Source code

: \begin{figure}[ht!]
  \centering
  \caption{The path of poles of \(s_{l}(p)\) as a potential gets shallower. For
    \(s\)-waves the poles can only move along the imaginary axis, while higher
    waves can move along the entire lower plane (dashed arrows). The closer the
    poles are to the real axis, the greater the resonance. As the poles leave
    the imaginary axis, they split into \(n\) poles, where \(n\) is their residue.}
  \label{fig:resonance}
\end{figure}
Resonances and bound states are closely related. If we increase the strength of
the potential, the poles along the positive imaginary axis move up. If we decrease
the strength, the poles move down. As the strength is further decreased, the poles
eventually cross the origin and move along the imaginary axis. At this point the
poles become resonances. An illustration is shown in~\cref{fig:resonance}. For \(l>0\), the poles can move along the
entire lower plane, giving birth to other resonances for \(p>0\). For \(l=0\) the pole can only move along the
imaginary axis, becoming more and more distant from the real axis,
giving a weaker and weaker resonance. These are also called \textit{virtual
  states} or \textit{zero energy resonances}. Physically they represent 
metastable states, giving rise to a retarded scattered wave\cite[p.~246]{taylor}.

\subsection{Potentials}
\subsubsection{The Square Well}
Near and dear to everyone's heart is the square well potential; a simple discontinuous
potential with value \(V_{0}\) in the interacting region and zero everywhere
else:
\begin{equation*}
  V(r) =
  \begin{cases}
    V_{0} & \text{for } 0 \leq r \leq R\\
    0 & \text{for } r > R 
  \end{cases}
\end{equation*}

Task item
Copy out every line from the data above that has "begin" in it.

Written reply
: \begin{figure}[ht!]
\begin{equation*}
  \begin{cases}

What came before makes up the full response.